GAFS assays were performed as described previously (29). Blood was taken from healthy donors according to a protocol approved by the St Mary’s Hospital Ethics Committee protocol and granulocytes (comprising neutrophils and eosinophils) were isolated over discontinuous platelet-depleted plasma/Percoll gradients (30). Granulocytes were pre-incubated at a concentration of 5×106 cells/ml for 30 min at room temperature in filtered GAFS buffer (PBS containing 0.9 mM CaCl2, 0.5 mM MgCl2, 10 mM HEPES, 10 mM glucose and 0.1% BSA). The cells were washed and then incubated in GAFS buffer with varying concentrations of CH0076989 for 4 minutes at 37°C in a shaking water bath. Cells were then placed on ice and 250 μl of ice-cold fixative added. Finally the cells were analysed on a FACScaliber (BD Biosciences, Oxford, UK) as described previously (29)
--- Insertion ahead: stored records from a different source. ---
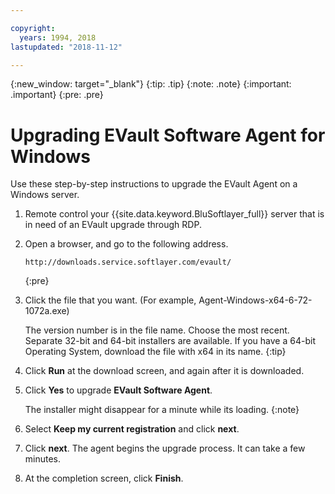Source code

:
 ```yaml
---

copyright:
  years: 1994, 2018
lastupdated: "2018-11-12"

---
```

{:new_window: target="_blank"}
{:tip: .tip}
{:note: .note}
{:important: .important}
{:pre: .pre}

# Upgrading EVault Software Agent for Windows

Use these step-by-step instructions to upgrade the EVault Agent on a Windows server.

1. Remote control your {{site.data.keyword.BluSoftlayer_full}} server that is in need of an EVault upgrade through RDP.

2. Open a browser, and go to the following address.
   ```
   http://downloads.service.softlayer.com/evault/
   ```
   {:pre}

3. Click the file that you want. (For example, Agent-Windows-x64-6-72-1072a.exe)

   The version number is in the file name. Choose the most recent. <br/>
   Separate 32-bit and 64-bit installers are available. If you have a 64-bit Operating System, download the file with x64 in its name.
   {:tip}

4. Click **Run** at the download screen, and again after it is downloaded.

5. Click **Yes** to upgrade **EVault Software Agent**.

   The installer might disappear for a minute while its loading.
   {:note}

6. Select **Keep my current registration** and click **next**.

7. Click **next**. The agent begins the upgrade process. It can take a few minutes.

8. At the completion screen, click **Finish**.
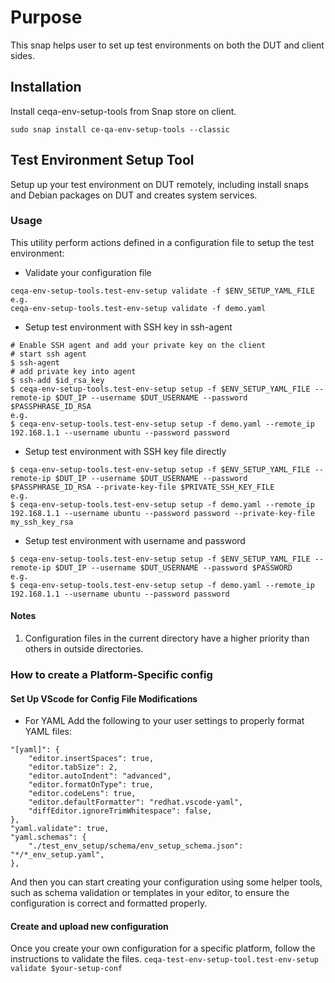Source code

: # Purpose
This snap helps user to set up test environments on both the DUT and client sides.

## Installation
Install ceqa-env-setup-tools from Snap store on client.
```
sudo snap install ce-qa-env-setup-tools --classic
```

## Test Environment Setup Tool
Setup up your test environment on DUT remotely, including install snaps and Debian packages on DUT and creates system services.

### Usage
This utility perform actions defined in a configuration file to setup the test environment:

- Validate your configuration file
```
ceqa-env-setup-tools.test-env-setup validate -f $ENV_SETUP_YAML_FILE
e.g.
ceqa-env-setup-tools.test-env-setup validate -f demo.yaml
```

- Setup test environment with SSH key in ssh-agent 
```
# Enable SSH agent and add your private key on the client
# start ssh agent
$ ssh-agent
# add private key into agent
$ ssh-add $id_rsa_key
$ ceqa-env-setup-tools.test-env-setup setup -f $ENV_SETUP_YAML_FILE --remote-ip $DUT_IP --username $DUT_USERNAME --password $PASSPHRASE_ID_RSA
e.g.
$ ceqa-env-setup-tools.test-env-setup setup -f demo.yaml --remote_ip 192.168.1.1 --username ubuntu --password password
```

- Setup test environment with SSH key file directly
```
$ ceqa-env-setup-tools.test-env-setup setup -f $ENV_SETUP_YAML_FILE --remote-ip $DUT_IP --username $DUT_USERNAME --password $PASSPHRASE_ID_RSA --private-key-file $PRIVATE_SSH_KEY_FILE
e.g.
$ ceqa-env-setup-tools.test-env-setup setup -f demo.yaml --remote_ip 192.168.1.1 --username ubuntu --password password --private-key-file my_ssh_key_rsa
```

- Setup test environment with username and password
```
$ ceqa-env-setup-tools.test-env-setup setup -f $ENV_SETUP_YAML_FILE --remote-ip $DUT_IP --username $DUT_USERNAME --password $PASSWORD
e.g.
$ ceqa-env-setup-tools.test-env-setup setup -f demo.yaml --remote_ip 192.168.1.1 --username ubuntu --password password
```

#### Notes
1. Configuration files in the current directory have a higher priority than others in outside directories.

### How to create a Platform-Specific config
#### Set Up VScode for Config File Modifications
- For YAML
Add the following to your user settings to properly format YAML files:
```
"[yaml]": {
    "editor.insertSpaces": true,
    "editor.tabSize": 2,
    "editor.autoIndent": "advanced",
    "editor.formatOnType": true,
    "editor.codeLens": true,
    "editor.defaultFormatter": "redhat.vscode-yaml",
    "diffEditor.ignoreTrimWhitespace": false,
},
"yaml.validate": true,
"yaml.schemas": {
    "./test_env_setup/schema/env_setup_schema.json": "*/*_env_setup.yaml",
},
```

And then you can start creating your configuration using some helper tools, such as schema validation or templates in your editor, to ensure the configuration is correct and formatted properly.

#### Create and upload new configuration
Once you create your own configuration for a specific platform, follow the instructions to validate the files.
`ceqa-test-env-setup-tool.test-env-setup validate $your-setup-conf`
Generation of a CCR3 model structure and docking of antagonists and agonists was carried out as previously described (26), using our earlier model of CCR1 as a template.
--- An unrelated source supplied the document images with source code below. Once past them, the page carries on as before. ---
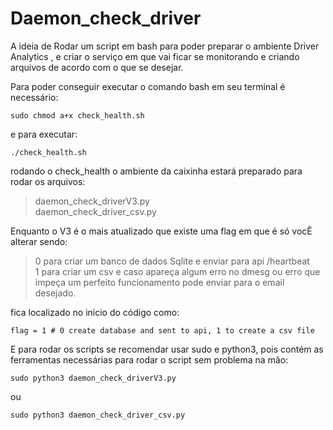# Daemon_check_driver
A ideia de Rodar um script em bash para poder preparar o ambiente Driver Analytics , e criar o serviço em que vai ficar se monitorando e criando arquivos de acordo com o que se desejar.

Para poder conseguir executar o comando bash em seu terminal é necessário:
```
sudo chmod a+x check_health.sh
```
e para executar:
```
./check_health.sh
```

rodando o check_health o ambiente da caixinha estará preparado para rodar os arquivos:

> daemon_check_driverV3.py\
> daemon_check_driver_csv.py

Enquanto o V3 é o mais atualizado que existe uma flag em que é só vocÊ alterar sendo:

> 0 para criar um banco de dados Sqlite e enviar para api /heartbeat\
> 1 para criar um csv e caso apareça algum erro no dmesg ou erro que impeça um perfeito funcionamento pode enviar para o email desejado.

fica localizado no inicio do código como:

```
flag = 1 # 0 create database and sent to api, 1 to create a csv file

```
E para rodar os scripts se recomendar usar sudo e python3, pois contém as ferramentas necessárias para rodar o script sem problema na mão:

```
sudo python3 daemon_check_driverV3.py
```
ou
```
sudo python3 daemon_check_driver_csv.py
```
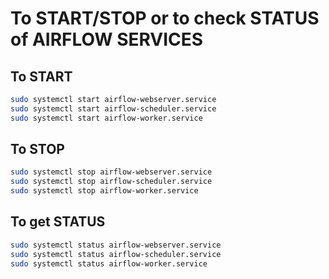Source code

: # To START/STOP  or to check STATUS of AIRFLOW SERVICES

## To START
```bash
sudo systemctl start airflow-webserver.service
sudo systemctl start airflow-scheduler.service
sudo systemctl start airflow-worker.service
```

## To STOP
```bash
sudo systemctl stop airflow-webserver.service
sudo systemctl stop airflow-scheduler.service
sudo systemctl stop airflow-worker.service
```

## To get STATUS
```bash
sudo systemctl status airflow-webserver.service
sudo systemctl status airflow-scheduler.service
sudo systemctl status airflow-worker.service
```
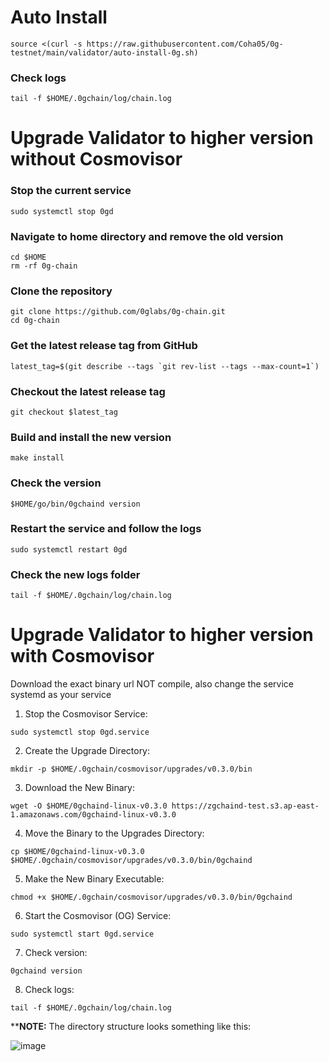 # Auto Install 
```
source <(curl -s https://raw.githubusercontent.com/Coha05/0g-testnet/main/validator/auto-install-0g.sh)
```
### Check logs
```
tail -f $HOME/.0gchain/log/chain.log
```

# Upgrade Validator to higher version without Cosmovisor

### Stop the current service
```
sudo systemctl stop 0gd
```
### Navigate to home directory and remove the old version
```
cd $HOME
rm -rf 0g-chain
```
### Clone the repository
```
git clone https://github.com/0glabs/0g-chain.git
cd 0g-chain
```
### Get the latest release tag from GitHub
```
latest_tag=$(git describe --tags `git rev-list --tags --max-count=1`)
```
### Checkout the latest release tag
```
git checkout $latest_tag
```
### Build and install the new version
```
make install
```
### Check the version
```
$HOME/go/bin/0gchaind version
```
### Restart the service and follow the logs
```
sudo systemctl restart 0gd
```
### Check the new logs folder
```
tail -f $HOME/.0gchain/log/chain.log
```

# Upgrade Validator to higher version with Cosmovisor 
Download the exact binary url NOT compile, also change the service systemd as your service

1. Stop the Cosmovisor Service:
```
sudo systemctl stop 0gd.service
```
2. Create the Upgrade Directory:
```
mkdir -p $HOME/.0gchain/cosmovisor/upgrades/v0.3.0/bin
```
3. Download the New Binary:
```
wget -O $HOME/0gchaind-linux-v0.3.0 https://zgchaind-test.s3.ap-east-1.amazonaws.com/0gchaind-linux-v0.3.0
```
4. Move the Binary to the Upgrades Directory:
```
cp $HOME/0gchaind-linux-v0.3.0 $HOME/.0gchain/cosmovisor/upgrades/v0.3.0/bin/0gchaind
```
5. Make the New Binary Executable:
```
chmod +x $HOME/.0gchain/cosmovisor/upgrades/v0.3.0/bin/0gchaind
```
6. Start the Cosmovisor (OG) Service:
```
sudo systemctl start 0gd.service
```
7. Check version:
```
0gchaind version
```
8. Check logs:
```
tail -f $HOME/.0gchain/log/chain.log
```

****NOTE:**
The directory structure looks something like this:

![image](https://github.com/user-attachments/assets/afb1984b-f241-4b16-a4da-97227730c7e5)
Data are expressed as the mean ± SEM of at least three separate experiments, and were analysed with a relevant statistical test, where stated, using PRISM v4.03 software (GraphPad, San Diego, CA, USA).
We have previously described the bispecific CCR1/CCR3 antagonist UCB35625 (Figure 1A) which antagonises responses mediated by either CCR1 and CCR3, with the compound an order of magnitude more potent at CCR1 (25). The mode of action of this compound at either receptor is intriguing. Whilst the compound is unable to effectively displace chemokines from either receptor (as deduced by radiolabelled binding studies), in assays of eosinophil shape change, the compound induces profiles of insurmountable antagonism (reduced maximal response) from CCR1 expressing cells and profiles of surmountable antagonism (right shifted response) from CCR3 expressing cells (25). Using L1.2 CCR3 transfectants, chemotactic responses to increasing concentrations of CCL11 were assessed in the presence or absence of 500 nM UCB35625 (Figure 1B). In keeping with earlier reported GAFS data (25) antagonism was surmountable, with high concentrations of CCL11 able to induce migration albeit with reduced efficacy. This is indicative of a competitive element to the antagonist activity of UCB35625 at CCR3.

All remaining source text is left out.